• **Activity**: All that should come back is the lines of the data below from the one containing "make transactions. A" to the one containing "payments can be expanded", inclusive, exactly as they stand.

• **Data**:
┏━━

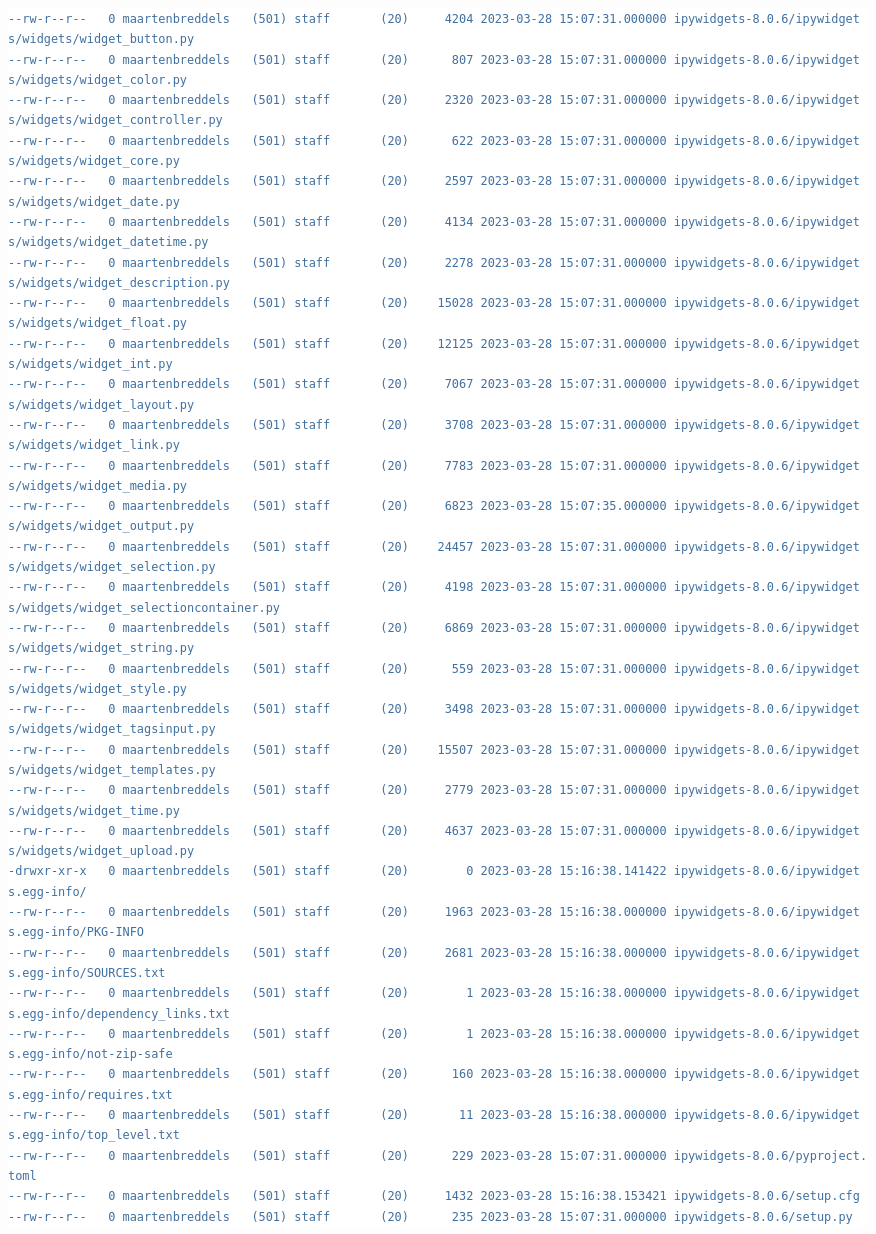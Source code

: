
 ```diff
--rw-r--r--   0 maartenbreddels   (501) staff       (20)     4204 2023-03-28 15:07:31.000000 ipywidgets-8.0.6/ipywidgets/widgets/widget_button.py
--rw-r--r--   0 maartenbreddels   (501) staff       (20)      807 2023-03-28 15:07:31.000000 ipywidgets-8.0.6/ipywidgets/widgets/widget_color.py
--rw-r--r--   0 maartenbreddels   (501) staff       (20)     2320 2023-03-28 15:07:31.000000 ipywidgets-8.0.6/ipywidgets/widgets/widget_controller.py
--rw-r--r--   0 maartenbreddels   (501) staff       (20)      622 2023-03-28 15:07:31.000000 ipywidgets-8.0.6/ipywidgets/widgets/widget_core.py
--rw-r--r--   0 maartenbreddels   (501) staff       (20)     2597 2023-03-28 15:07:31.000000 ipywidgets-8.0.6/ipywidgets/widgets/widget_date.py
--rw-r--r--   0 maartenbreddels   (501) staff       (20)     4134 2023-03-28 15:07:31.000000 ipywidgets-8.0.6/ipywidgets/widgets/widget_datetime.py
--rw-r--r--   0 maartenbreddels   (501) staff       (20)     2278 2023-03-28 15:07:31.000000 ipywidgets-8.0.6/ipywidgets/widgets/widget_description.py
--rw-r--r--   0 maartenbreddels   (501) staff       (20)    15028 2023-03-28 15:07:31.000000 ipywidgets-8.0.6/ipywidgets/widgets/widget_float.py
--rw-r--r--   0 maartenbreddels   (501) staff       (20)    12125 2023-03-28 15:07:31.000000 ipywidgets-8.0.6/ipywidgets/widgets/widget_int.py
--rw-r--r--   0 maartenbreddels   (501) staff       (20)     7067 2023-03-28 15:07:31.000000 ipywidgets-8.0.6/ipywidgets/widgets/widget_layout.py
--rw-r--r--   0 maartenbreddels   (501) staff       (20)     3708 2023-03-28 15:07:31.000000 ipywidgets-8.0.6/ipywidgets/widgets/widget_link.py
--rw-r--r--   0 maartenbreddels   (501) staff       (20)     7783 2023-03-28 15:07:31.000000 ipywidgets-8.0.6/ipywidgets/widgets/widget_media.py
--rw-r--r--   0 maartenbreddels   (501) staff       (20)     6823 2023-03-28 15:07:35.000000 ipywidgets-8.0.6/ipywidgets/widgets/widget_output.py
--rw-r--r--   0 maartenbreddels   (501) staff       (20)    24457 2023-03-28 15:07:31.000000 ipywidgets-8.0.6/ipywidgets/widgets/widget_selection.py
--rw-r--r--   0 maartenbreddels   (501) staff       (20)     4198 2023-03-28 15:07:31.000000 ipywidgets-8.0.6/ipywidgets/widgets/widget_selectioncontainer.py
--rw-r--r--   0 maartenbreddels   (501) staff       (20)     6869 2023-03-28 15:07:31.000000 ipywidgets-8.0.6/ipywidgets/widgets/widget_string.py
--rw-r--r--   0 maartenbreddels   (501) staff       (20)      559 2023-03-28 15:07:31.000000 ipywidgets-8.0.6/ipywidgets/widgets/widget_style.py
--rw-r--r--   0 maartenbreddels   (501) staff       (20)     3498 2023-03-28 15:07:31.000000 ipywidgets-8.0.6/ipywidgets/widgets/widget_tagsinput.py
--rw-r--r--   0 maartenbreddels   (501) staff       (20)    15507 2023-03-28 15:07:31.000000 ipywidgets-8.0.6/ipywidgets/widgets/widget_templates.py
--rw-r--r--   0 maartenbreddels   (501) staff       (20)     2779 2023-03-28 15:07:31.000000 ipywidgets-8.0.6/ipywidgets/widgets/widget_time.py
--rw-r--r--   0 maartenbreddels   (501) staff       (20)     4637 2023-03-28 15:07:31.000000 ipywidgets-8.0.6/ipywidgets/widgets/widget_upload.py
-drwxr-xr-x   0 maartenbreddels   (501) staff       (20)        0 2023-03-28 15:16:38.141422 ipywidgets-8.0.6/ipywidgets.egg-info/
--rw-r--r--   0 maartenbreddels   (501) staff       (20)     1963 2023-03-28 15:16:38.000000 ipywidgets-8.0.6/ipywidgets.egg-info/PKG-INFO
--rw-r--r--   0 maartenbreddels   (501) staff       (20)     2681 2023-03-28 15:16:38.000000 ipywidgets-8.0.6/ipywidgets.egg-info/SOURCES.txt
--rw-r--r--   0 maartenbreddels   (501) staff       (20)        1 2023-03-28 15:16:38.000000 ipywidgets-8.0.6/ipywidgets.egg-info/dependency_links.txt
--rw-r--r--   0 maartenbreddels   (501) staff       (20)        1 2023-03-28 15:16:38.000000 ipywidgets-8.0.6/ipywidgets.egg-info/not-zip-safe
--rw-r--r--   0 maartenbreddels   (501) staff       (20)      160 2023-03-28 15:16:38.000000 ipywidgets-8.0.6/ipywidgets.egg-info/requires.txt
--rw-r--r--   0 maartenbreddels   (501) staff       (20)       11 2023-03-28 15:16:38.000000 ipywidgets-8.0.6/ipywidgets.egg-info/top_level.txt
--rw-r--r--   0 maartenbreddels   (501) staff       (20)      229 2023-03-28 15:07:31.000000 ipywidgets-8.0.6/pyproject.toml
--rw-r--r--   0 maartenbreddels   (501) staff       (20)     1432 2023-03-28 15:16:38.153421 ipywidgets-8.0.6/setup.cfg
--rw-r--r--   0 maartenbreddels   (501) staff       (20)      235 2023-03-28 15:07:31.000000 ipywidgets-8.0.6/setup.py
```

┗━━
┏━━

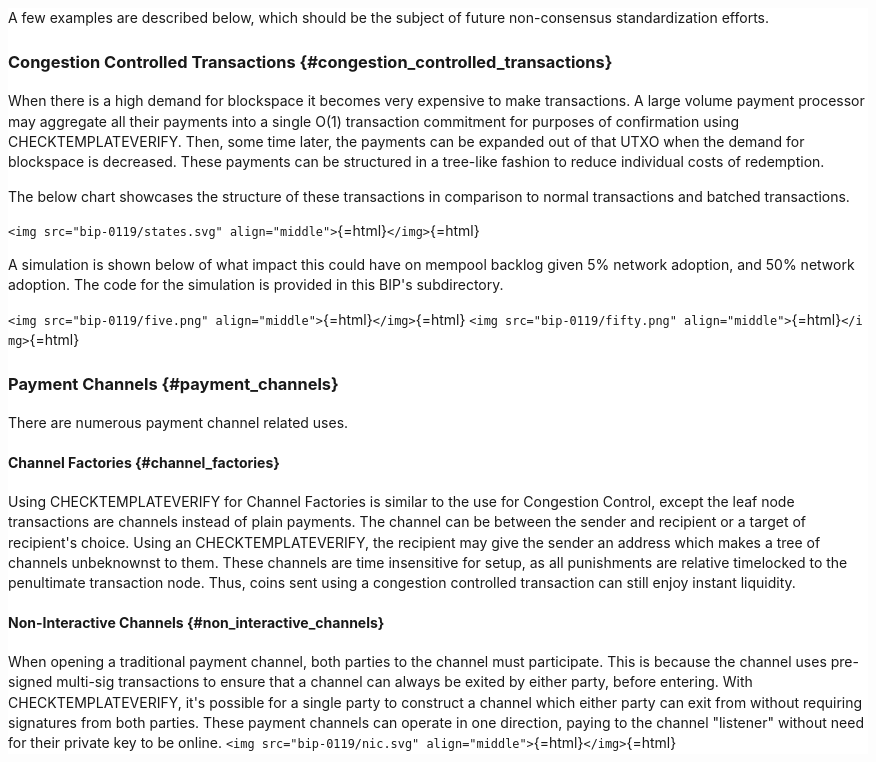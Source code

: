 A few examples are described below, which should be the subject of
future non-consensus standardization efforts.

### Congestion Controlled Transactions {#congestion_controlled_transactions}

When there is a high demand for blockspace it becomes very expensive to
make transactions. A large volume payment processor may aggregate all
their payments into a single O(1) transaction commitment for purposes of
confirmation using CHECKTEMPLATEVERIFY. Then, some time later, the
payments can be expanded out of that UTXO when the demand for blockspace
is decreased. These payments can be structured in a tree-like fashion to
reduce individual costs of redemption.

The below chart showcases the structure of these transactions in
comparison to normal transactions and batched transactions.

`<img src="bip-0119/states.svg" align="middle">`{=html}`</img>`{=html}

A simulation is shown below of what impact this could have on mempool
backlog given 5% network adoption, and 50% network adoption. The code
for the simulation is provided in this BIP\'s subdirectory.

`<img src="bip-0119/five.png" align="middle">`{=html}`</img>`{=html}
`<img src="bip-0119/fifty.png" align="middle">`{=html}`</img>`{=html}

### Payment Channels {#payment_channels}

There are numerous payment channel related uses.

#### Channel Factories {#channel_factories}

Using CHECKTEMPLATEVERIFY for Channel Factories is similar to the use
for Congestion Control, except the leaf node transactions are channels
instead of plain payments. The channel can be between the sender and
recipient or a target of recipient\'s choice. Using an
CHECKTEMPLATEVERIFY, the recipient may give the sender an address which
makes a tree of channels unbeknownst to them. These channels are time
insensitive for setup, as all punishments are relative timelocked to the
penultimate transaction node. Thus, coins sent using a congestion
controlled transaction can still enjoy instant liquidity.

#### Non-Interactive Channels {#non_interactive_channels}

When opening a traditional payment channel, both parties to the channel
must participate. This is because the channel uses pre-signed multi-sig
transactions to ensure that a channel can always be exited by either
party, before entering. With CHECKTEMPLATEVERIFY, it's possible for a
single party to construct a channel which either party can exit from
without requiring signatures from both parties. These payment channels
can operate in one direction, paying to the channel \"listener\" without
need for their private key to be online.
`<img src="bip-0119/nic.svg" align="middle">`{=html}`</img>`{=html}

┗━━

• **Result below**:
make transactions. A large volume payment processor may aggregate all
their payments into a single O(1) transaction commitment for purposes of
confirmation using CHECKTEMPLATEVERIFY. Then, some time later, the
payments can be expanded out of that UTXO when the demand for blockspace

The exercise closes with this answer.